----- Exercise input

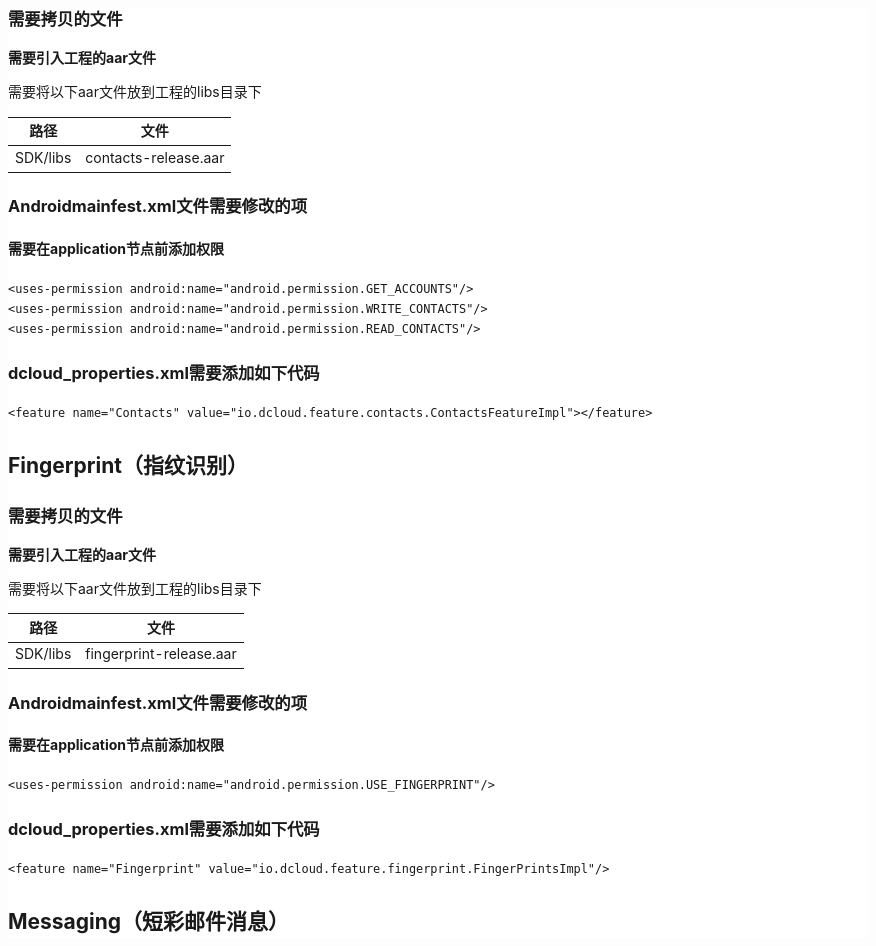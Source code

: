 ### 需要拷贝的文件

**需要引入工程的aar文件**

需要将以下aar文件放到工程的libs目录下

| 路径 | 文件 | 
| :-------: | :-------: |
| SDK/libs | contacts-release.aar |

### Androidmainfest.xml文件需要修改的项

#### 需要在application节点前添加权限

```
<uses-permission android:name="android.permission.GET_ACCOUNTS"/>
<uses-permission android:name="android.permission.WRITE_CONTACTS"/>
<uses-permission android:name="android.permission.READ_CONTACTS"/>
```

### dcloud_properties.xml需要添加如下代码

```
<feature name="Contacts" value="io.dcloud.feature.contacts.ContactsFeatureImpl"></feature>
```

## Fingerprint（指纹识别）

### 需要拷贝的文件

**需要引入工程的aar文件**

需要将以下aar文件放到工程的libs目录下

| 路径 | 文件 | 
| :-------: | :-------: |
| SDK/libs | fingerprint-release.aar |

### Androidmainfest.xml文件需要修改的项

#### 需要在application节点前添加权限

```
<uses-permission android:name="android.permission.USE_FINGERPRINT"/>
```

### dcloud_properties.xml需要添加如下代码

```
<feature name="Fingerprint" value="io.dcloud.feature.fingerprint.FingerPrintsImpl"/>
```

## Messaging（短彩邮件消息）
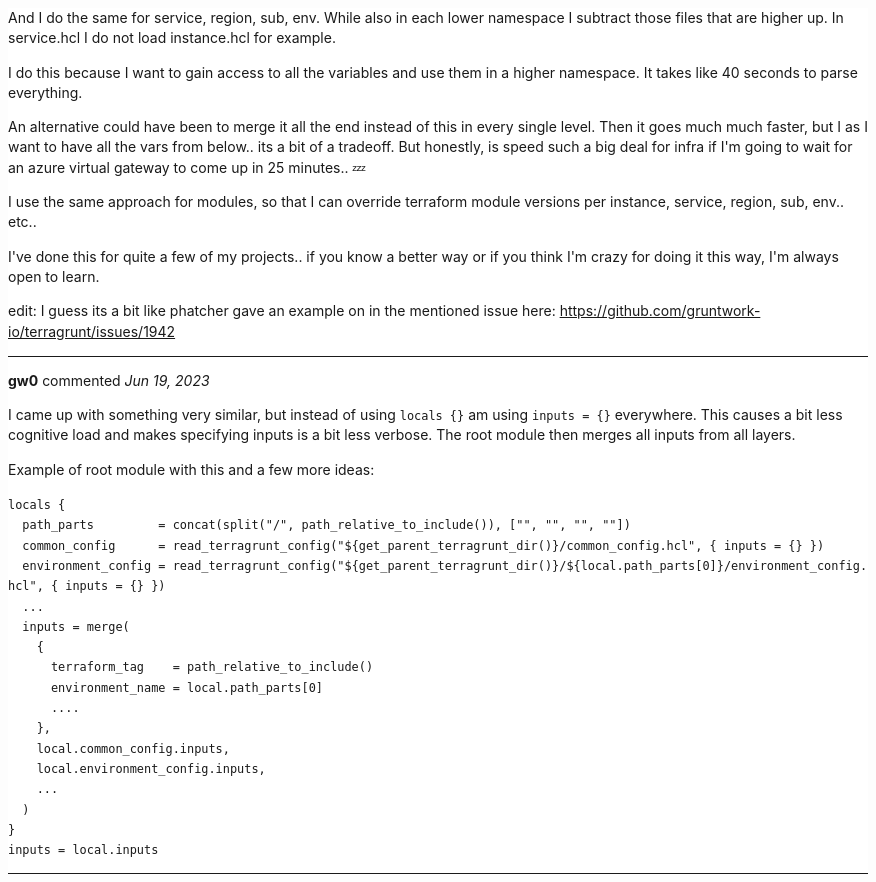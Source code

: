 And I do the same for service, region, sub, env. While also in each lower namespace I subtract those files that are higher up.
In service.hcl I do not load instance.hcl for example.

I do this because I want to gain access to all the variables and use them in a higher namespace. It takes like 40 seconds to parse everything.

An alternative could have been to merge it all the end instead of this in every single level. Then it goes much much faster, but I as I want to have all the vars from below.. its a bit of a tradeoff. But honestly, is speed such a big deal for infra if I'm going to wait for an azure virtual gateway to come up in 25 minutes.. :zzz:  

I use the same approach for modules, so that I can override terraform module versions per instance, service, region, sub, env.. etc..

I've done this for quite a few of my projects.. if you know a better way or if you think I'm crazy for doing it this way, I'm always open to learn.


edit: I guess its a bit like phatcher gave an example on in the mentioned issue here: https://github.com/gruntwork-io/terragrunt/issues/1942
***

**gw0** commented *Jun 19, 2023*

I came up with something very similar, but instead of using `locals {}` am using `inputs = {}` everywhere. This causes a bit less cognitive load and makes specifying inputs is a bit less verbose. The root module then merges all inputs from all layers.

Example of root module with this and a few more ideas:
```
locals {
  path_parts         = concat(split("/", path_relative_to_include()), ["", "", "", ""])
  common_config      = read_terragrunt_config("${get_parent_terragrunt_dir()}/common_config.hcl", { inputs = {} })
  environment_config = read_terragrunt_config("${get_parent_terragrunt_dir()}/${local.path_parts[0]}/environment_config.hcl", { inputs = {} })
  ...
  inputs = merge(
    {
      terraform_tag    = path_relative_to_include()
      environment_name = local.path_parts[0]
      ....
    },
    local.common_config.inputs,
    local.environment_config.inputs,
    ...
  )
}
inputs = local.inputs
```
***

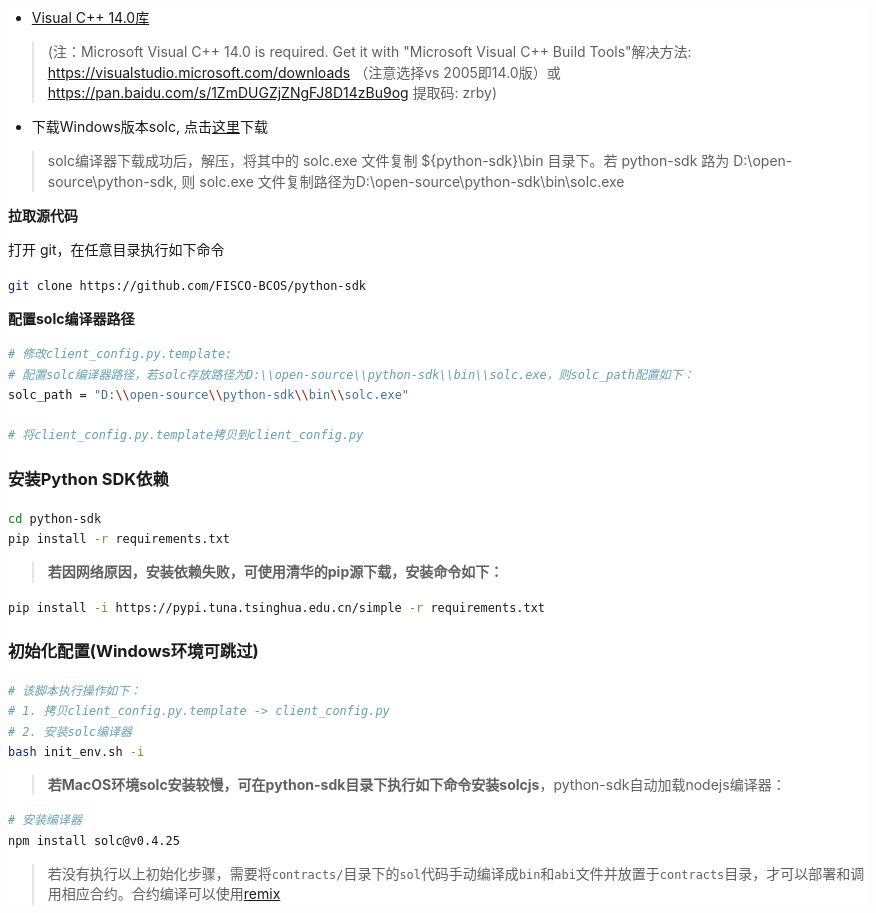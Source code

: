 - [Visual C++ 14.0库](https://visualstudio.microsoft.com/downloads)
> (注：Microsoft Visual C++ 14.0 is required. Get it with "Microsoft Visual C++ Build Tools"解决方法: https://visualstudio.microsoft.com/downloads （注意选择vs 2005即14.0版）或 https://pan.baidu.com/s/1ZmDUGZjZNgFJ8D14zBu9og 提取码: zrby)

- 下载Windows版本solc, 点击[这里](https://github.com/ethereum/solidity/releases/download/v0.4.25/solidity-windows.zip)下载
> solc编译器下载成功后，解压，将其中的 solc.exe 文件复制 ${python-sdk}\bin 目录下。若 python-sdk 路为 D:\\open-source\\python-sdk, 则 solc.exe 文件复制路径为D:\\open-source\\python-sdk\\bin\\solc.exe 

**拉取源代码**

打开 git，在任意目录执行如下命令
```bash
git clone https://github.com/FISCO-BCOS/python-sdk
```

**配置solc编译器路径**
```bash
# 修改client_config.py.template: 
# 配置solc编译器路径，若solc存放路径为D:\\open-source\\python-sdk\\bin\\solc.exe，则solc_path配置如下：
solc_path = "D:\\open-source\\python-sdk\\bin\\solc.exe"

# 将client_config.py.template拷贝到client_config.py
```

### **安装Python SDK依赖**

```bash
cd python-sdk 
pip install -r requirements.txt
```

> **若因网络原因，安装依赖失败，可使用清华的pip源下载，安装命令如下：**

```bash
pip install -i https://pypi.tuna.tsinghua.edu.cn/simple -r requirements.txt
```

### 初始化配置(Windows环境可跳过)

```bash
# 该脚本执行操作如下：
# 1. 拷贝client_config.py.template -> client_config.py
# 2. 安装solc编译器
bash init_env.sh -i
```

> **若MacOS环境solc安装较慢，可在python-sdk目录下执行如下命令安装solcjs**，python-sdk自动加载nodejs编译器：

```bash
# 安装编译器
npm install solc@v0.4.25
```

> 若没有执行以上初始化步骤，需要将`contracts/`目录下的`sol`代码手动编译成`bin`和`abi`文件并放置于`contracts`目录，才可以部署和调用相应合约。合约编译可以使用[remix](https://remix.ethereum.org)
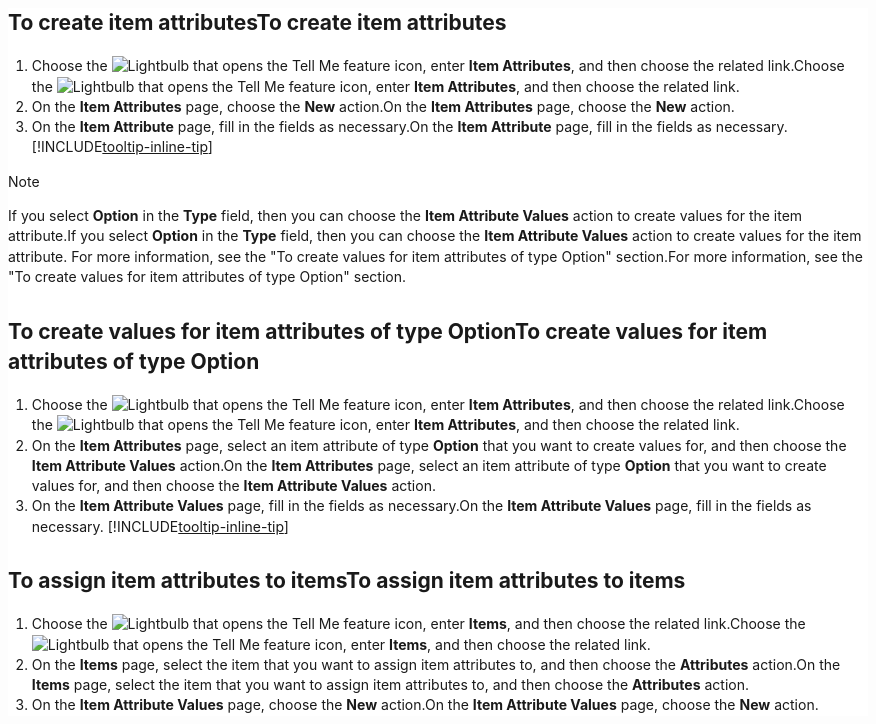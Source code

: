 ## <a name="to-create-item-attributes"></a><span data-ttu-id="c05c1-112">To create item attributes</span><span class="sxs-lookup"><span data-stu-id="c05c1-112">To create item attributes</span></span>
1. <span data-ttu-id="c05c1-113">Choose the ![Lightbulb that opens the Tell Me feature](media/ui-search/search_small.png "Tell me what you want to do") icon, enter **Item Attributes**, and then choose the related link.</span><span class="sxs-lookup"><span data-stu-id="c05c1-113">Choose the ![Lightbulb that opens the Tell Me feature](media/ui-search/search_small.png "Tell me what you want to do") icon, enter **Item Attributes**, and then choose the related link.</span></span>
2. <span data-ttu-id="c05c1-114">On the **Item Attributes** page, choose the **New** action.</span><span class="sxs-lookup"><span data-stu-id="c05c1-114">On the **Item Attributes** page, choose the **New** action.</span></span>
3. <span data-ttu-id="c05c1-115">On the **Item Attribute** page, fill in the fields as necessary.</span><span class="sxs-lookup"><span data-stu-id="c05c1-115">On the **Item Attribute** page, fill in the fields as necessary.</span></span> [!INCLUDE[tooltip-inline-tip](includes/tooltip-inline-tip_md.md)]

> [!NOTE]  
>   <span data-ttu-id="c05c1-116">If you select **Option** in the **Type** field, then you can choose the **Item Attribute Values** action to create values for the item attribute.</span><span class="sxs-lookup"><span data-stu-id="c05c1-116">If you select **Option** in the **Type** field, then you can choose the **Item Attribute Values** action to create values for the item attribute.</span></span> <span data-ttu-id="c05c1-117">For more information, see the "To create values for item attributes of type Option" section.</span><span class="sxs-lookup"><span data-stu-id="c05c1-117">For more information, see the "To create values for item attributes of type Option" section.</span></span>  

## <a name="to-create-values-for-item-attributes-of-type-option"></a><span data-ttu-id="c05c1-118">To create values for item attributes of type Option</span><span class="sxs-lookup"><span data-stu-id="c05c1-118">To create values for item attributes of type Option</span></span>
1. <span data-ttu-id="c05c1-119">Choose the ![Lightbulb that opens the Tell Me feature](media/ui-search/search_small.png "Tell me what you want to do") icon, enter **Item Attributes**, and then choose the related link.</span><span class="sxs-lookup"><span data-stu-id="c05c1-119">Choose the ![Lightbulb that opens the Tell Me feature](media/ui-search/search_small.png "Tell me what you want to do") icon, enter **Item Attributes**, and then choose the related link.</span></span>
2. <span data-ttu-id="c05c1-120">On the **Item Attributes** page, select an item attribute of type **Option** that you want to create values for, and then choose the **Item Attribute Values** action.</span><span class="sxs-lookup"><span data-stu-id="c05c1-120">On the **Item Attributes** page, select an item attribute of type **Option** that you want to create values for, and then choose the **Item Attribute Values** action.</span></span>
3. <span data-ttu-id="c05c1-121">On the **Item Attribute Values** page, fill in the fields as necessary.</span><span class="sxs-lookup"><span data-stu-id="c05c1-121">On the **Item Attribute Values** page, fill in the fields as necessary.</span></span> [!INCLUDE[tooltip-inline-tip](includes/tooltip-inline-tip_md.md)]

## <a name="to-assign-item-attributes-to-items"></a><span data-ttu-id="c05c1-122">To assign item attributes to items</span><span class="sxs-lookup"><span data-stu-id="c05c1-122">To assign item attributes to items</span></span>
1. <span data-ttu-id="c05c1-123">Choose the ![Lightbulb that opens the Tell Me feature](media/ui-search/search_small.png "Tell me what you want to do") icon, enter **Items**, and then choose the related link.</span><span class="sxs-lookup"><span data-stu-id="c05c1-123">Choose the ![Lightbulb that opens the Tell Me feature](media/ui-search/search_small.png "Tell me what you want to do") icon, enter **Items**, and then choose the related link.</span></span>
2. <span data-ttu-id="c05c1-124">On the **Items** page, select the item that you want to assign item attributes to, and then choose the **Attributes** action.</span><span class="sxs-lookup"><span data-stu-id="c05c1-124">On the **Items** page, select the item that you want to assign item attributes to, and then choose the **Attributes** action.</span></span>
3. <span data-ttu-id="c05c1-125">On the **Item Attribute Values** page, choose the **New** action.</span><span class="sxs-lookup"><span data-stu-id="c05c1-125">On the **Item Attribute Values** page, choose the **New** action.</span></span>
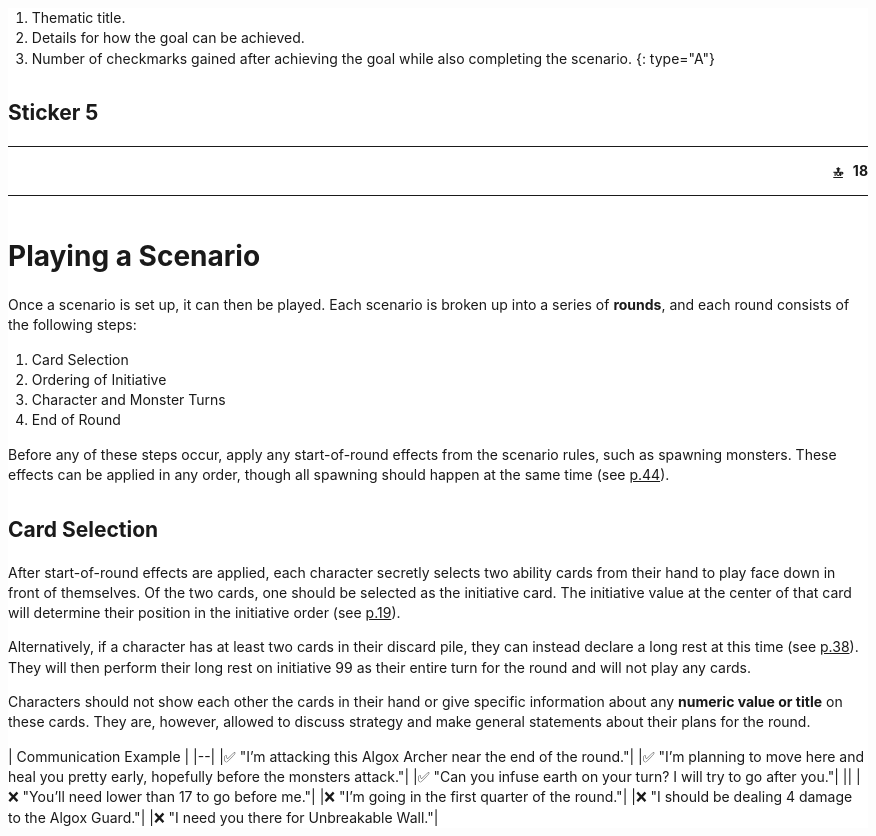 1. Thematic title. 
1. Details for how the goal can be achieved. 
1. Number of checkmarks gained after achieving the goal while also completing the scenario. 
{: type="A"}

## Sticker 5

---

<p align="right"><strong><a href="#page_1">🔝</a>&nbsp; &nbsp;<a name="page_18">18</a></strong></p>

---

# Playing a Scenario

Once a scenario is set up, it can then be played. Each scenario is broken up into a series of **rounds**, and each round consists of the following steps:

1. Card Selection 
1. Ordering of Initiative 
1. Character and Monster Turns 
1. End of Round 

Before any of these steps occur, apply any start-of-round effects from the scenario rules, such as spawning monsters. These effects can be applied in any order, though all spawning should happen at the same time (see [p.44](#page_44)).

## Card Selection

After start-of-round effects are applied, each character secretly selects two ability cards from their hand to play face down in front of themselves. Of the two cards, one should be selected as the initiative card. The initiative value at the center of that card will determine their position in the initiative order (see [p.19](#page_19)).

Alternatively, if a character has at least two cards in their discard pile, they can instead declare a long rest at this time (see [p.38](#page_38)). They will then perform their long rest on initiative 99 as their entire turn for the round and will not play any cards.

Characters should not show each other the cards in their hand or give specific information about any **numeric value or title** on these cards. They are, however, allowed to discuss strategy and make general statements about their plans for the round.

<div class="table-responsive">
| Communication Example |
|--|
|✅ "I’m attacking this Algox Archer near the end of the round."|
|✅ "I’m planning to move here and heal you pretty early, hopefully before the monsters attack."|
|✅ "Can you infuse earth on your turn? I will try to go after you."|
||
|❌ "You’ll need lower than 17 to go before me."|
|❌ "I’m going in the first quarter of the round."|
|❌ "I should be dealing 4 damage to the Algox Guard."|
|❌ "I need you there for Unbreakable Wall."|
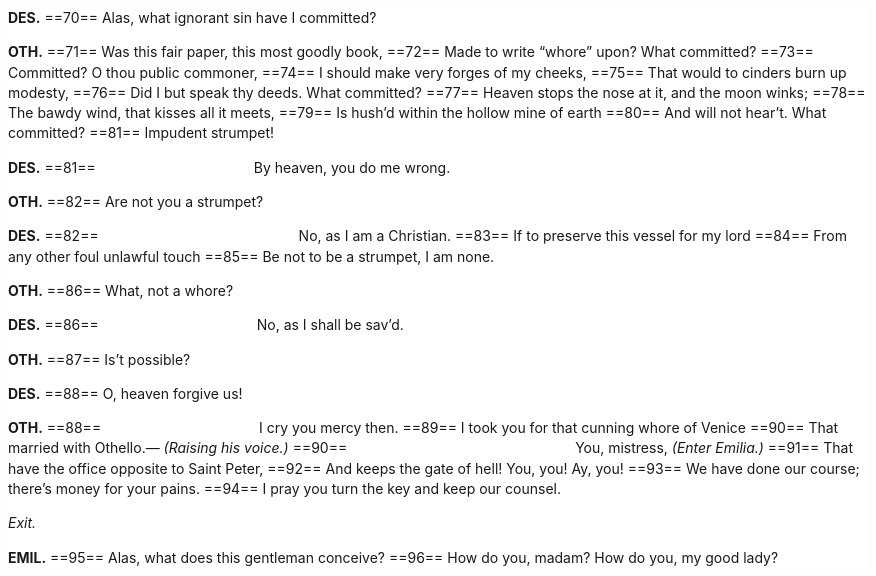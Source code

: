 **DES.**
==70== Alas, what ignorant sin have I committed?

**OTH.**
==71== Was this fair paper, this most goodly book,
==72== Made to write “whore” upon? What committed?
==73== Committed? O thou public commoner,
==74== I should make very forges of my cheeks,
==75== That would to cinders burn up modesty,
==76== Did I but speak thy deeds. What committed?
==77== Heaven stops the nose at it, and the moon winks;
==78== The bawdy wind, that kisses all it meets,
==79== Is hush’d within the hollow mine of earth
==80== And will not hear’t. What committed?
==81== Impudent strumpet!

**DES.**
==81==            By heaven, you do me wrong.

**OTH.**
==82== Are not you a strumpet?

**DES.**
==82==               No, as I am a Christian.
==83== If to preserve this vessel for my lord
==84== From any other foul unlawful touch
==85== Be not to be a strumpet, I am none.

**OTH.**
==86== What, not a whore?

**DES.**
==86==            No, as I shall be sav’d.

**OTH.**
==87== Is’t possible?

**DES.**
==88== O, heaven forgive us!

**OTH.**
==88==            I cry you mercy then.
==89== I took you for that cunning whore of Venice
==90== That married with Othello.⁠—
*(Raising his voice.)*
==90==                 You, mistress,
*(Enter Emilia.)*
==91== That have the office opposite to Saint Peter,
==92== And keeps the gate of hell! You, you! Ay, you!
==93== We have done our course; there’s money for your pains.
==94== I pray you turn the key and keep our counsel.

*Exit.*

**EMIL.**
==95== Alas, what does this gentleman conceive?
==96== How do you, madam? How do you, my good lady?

----------

• _What to produce_: Take the material above from the line containing "should be dealing" up to and including the line containing "the moon winks;" and retype it exactly, without any pictures.

• _Output of the task_:
|❌ "I should be dealing 4 damage to the Algox Guard."|
|❌ "I need you there for Unbreakable Wall."|
Source code

: **DES.**
==70== Alas, what ignorant sin have I committed?

**OTH.**
==71== Was this fair paper, this most goodly book,
==72== Made to write “whore” upon? What committed?
==73== Committed? O thou public commoner,
==74== I should make very forges of my cheeks,
==75== That would to cinders burn up modesty,
==76== Did I but speak thy deeds. What committed?
==77== Heaven stops the nose at it, and the moon winks;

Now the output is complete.